The moment that 'Die' and 'Hard' slam together onscreen to an ominous low-chord on strings mixed in with jingling sleigh bells it announces the arrival of John McClane, his dark Xmas, the ground-breaking franchise, and Michael Kamen's score with immediate seriousness. It's as if the music just went "gulp!"
When I was 8-years-old I was off school sick (one of several million of such instances) and Die Hard was rented on VHS to pacify me while I lay on the couch under a quilt. It changed my life. Yes, the film did leave THAT much of an impression, and not the least of its attributes was Michael Kamen's unusual score, which is still very unique and hard to describe 24 years on.
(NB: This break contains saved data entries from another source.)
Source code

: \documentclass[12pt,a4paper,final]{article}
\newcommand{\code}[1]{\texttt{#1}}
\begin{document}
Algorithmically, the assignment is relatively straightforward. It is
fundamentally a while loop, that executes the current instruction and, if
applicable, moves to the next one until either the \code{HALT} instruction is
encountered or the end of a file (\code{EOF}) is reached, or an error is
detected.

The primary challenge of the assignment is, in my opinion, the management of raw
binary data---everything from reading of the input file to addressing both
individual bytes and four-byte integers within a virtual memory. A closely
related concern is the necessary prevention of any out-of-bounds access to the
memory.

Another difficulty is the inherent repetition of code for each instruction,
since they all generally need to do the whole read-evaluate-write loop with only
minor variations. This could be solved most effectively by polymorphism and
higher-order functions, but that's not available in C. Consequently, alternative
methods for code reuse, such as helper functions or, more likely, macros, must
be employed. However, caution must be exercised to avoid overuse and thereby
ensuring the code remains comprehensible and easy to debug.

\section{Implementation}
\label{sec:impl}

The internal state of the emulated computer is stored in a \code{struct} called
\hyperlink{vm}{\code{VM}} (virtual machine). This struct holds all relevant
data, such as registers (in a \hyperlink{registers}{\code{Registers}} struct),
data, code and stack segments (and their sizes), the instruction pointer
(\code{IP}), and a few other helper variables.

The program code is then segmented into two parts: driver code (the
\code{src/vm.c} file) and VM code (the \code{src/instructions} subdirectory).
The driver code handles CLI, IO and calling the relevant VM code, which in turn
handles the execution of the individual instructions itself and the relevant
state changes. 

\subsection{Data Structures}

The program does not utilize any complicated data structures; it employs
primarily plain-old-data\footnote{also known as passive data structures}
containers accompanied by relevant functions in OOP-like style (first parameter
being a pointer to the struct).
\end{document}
Despite strong recurring themes and numerous scene-specific individual ostinatos and melodies, the strongest impression of this score is the atmosphere, which frequently conveys the lonely, unfinished Nakatomi Plaza and the cold air echoing around in the hollow air ducts and passageways. Kamen constantly quotes 'Winter Wonderland' and Beethoven's 'Ode to Joy' throughout (a technique he repeats in Die Hard 2 with 'Finlandia' and Die Hard 3 with 'When Johnny Came Marching Home'), creating a chilly, Xmas feel despite there not being a single snowflake seen in the California-based movie.
Like John Williams' Home Alone scores, much of Die Hard feels out of place if you play it outside of the season, but tracks like 'The Battle/Freeing the Hostages' and 'Assault on the Tower' are so full of action and excitement that they transcend the Xmas atmosphere.
Varese released the score back in 2003, but it had terrible sound quality and was not complete. The 2011 La-La Land Records re-release expands on Varese's effort and massively improves the sound and presentation. It is a limited edition and out of print, but well worth the money if you can find it.